• _Data_
--- START ---

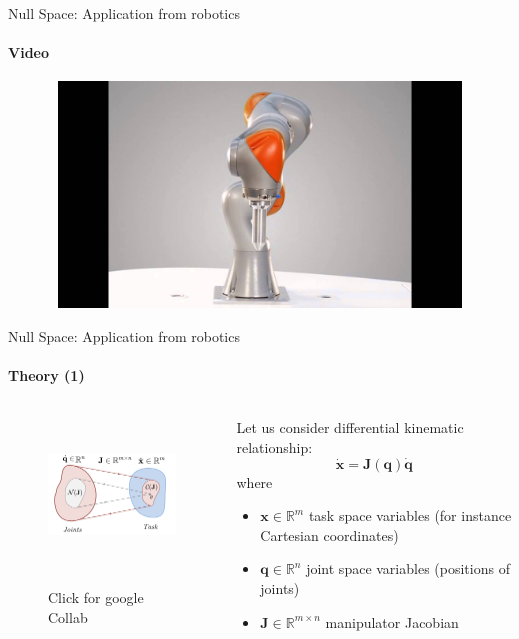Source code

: \documentclass[aspectratio=169]{beamer}
\begin{document}
\begin{frame}[t]{Null Space: Application from robotics}
    \framesubtitle{Video}
    \vspace{-0.6cm}
    \begin{figure}[H]
        \href{https://youtu.be/sZYBC8Lrmdo}{
            \centering\includegraphics[height=6cm,width=1\textwidth,keepaspectratio]{kuka.jpg}}
        \label{fig:kuka.jpg}
    \end{figure}
\end{frame}

\begin{frame}[t]{Null Space: Application from robotics}
\framesubtitle{Theory (1)}
\begin{columns}[T,onlytextwidth]
\begin{column}{0.46\textwidth}
\begin{figure}[H]
    \href{https://colab.research.google.com/drive/1VJGLiDYiWY2EeecCETGjEkZpjaqL8v5e?usp=sharing}{\centering\includegraphics[height=4cm,width=1\textwidth,keepaspectratio]{jacobian_mapping.PNG}}
    \caption{Click for google Collab}
    \label{fig:jacobian_mapping.PNG}
\end{figure}
\end{column}
\begin{column}{0.54\textwidth}
    Let us consider differential kinematic relationship:
    \begin{equation}
        \dot{\boldsymbol{x}} = \mathbf{J}(\mathbf{q})\dot{\mathbf{q}}
    \end{equation}
    where
    \begin{itemize}
        \item   $\boldsymbol{x} \in \mathbb{R}^m$ task space variables (for instance Cartesian coordinates)
        \item   $\mathbf{q} \in \mathbb{R}^n$ joint space variables (positions of joints)
        \item   $\mathbf{J} \in \mathbb{R}^{m\times n}$ manipulator Jacobian
    \end{itemize}
\end{column}
\end{columns}
\end{frame}
\end{document}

--- END ---

• _Your instructions_
Pull out each line of the records holding the string "boldsymbol".

• _Output for this exercise_
        \dot{\boldsymbol{x}} = \mathbf{J}(\mathbf{q})\dot{\mathbf{q}}
        \item   $\boldsymbol{x} \in \mathbb{R}^m$ task space variables (for instance Cartesian coordinates)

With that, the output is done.